Stored data:

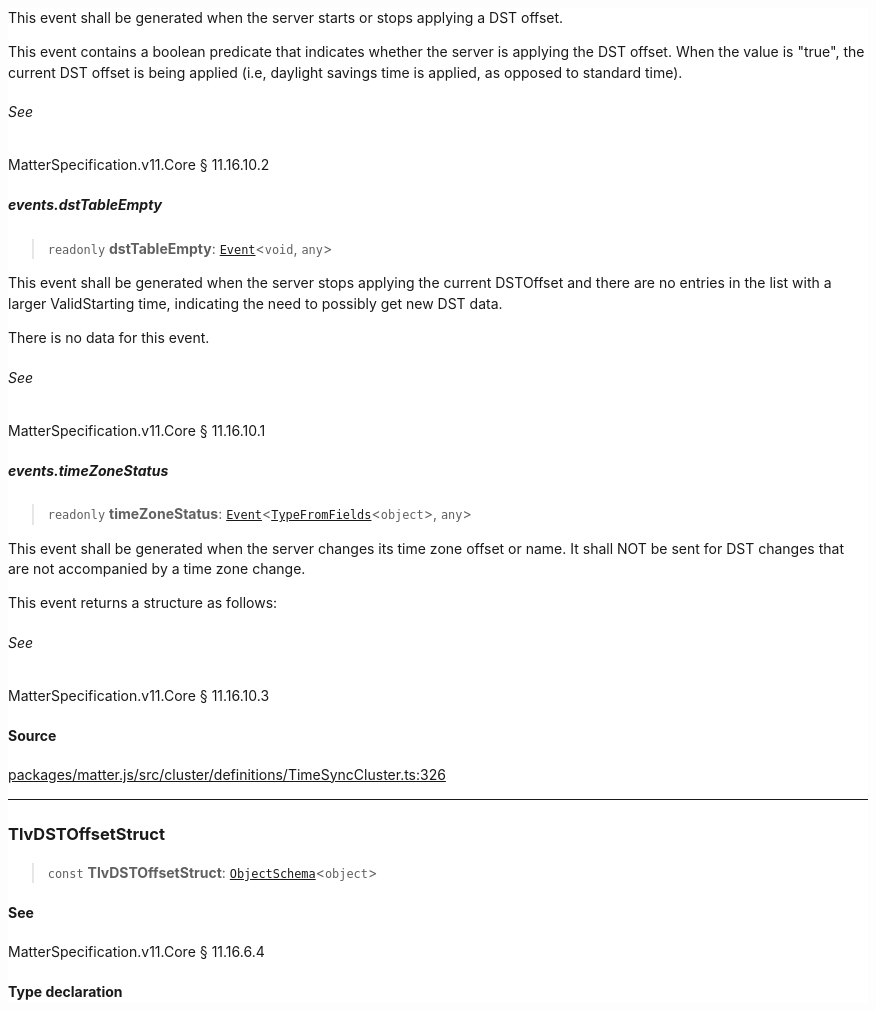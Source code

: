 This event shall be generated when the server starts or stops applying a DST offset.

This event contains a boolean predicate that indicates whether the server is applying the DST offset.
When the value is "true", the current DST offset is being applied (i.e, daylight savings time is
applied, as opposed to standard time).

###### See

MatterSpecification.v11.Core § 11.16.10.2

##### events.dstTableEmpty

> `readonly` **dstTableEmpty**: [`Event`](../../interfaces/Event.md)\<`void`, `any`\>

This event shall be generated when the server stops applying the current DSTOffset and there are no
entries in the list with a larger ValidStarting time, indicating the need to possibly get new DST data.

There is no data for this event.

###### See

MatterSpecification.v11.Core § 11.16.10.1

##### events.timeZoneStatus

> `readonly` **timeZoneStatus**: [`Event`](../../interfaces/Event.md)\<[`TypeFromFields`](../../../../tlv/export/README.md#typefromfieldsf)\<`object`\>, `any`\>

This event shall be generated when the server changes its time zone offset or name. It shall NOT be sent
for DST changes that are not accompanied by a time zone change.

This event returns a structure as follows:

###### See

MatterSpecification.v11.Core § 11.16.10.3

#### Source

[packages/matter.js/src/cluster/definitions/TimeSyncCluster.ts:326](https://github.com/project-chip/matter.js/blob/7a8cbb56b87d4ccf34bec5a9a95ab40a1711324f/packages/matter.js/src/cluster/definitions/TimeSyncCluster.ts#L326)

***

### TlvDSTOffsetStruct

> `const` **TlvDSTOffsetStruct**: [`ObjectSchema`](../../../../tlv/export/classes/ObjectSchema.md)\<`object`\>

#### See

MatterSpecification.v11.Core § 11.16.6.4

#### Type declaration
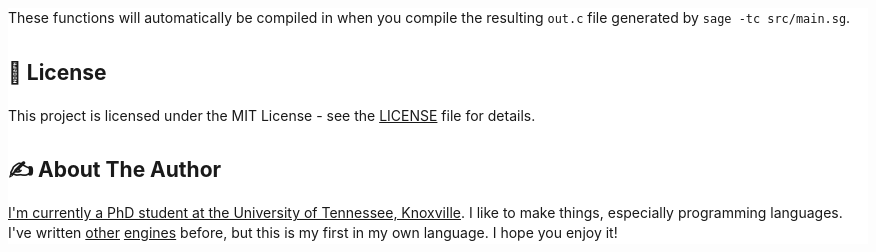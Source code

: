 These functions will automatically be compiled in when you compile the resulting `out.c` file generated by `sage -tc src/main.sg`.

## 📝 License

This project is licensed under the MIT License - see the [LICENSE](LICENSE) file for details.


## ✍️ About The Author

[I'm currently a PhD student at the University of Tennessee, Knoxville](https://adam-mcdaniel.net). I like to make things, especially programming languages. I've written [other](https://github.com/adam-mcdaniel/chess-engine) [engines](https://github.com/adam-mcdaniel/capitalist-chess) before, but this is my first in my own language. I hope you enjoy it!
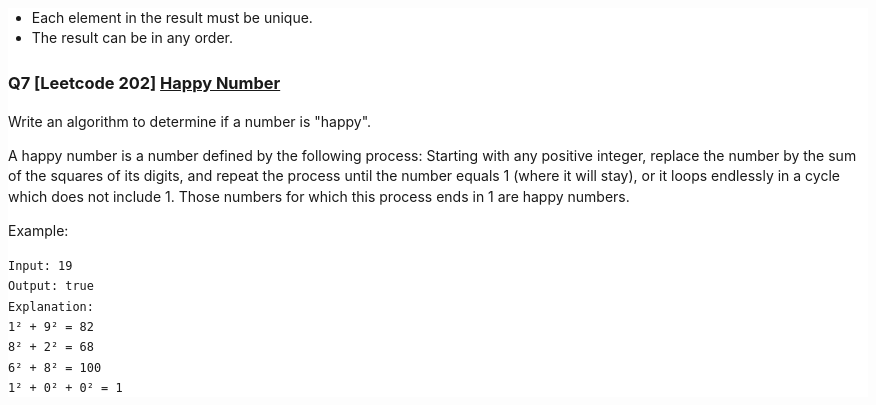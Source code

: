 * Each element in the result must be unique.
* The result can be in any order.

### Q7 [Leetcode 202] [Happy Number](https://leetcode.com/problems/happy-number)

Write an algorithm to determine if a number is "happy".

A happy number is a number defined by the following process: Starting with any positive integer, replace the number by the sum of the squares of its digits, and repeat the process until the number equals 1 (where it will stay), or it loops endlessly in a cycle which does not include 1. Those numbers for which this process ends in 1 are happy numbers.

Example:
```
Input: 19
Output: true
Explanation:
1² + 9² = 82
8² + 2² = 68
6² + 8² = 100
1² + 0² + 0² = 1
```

Instructions for the task:
Images do not belong in the copy; reproduce all other parts of the records above verbatim.

Answer to this task:
Source code

: This event shall be generated when the server starts or stops applying a DST offset.

This event contains a boolean predicate that indicates whether the server is applying the DST offset.
When the value is "true", the current DST offset is being applied (i.e, daylight savings time is
applied, as opposed to standard time).

###### See

MatterSpecification.v11.Core § 11.16.10.2

##### events.dstTableEmpty

> `readonly` **dstTableEmpty**: [`Event`](../../interfaces/Event.md)\<`void`, `any`\>

This event shall be generated when the server stops applying the current DSTOffset and there are no
entries in the list with a larger ValidStarting time, indicating the need to possibly get new DST data.

There is no data for this event.

###### See

MatterSpecification.v11.Core § 11.16.10.1

##### events.timeZoneStatus

> `readonly` **timeZoneStatus**: [`Event`](../../interfaces/Event.md)\<[`TypeFromFields`](../../../../tlv/export/README.md#typefromfieldsf)\<`object`\>, `any`\>

This event shall be generated when the server changes its time zone offset or name. It shall NOT be sent
for DST changes that are not accompanied by a time zone change.

This event returns a structure as follows:

###### See

MatterSpecification.v11.Core § 11.16.10.3

#### Source

[packages/matter.js/src/cluster/definitions/TimeSyncCluster.ts:326](https://github.com/project-chip/matter.js/blob/7a8cbb56b87d4ccf34bec5a9a95ab40a1711324f/packages/matter.js/src/cluster/definitions/TimeSyncCluster.ts#L326)

***

### TlvDSTOffsetStruct

> `const` **TlvDSTOffsetStruct**: [`ObjectSchema`](../../../../tlv/export/classes/ObjectSchema.md)\<`object`\>

#### See

MatterSpecification.v11.Core § 11.16.6.4

#### Type declaration
Source code

: These functions will automatically be compiled in when you compile the resulting `out.c` file generated by `sage -tc src/main.sg`.

## 📝 License

This project is licensed under the MIT License - see the [LICENSE](LICENSE) file for details.


## ✍️ About The Author

[I'm currently a PhD student at the University of Tennessee, Knoxville](https://adam-mcdaniel.net). I like to make things, especially programming languages. I've written [other](https://github.com/adam-mcdaniel/chess-engine) [engines](https://github.com/adam-mcdaniel/capitalist-chess) before, but this is my first in my own language. I hope you enjoy it!
Source code

: * Each element in the result must be unique.
* The result can be in any order.

### Q7 [Leetcode 202] [Happy Number](https://leetcode.com/problems/happy-number)

Write an algorithm to determine if a number is "happy".

A happy number is a number defined by the following process: Starting with any positive integer, replace the number by the sum of the squares of its digits, and repeat the process until the number equals 1 (where it will stay), or it loops endlessly in a cycle which does not include 1. Those numbers for which this process ends in 1 are happy numbers.

Example:
```
Input: 19
Output: true
Explanation:
1² + 9² = 82
8² + 2² = 68
6² + 8² = 100
1² + 0² + 0² = 1
```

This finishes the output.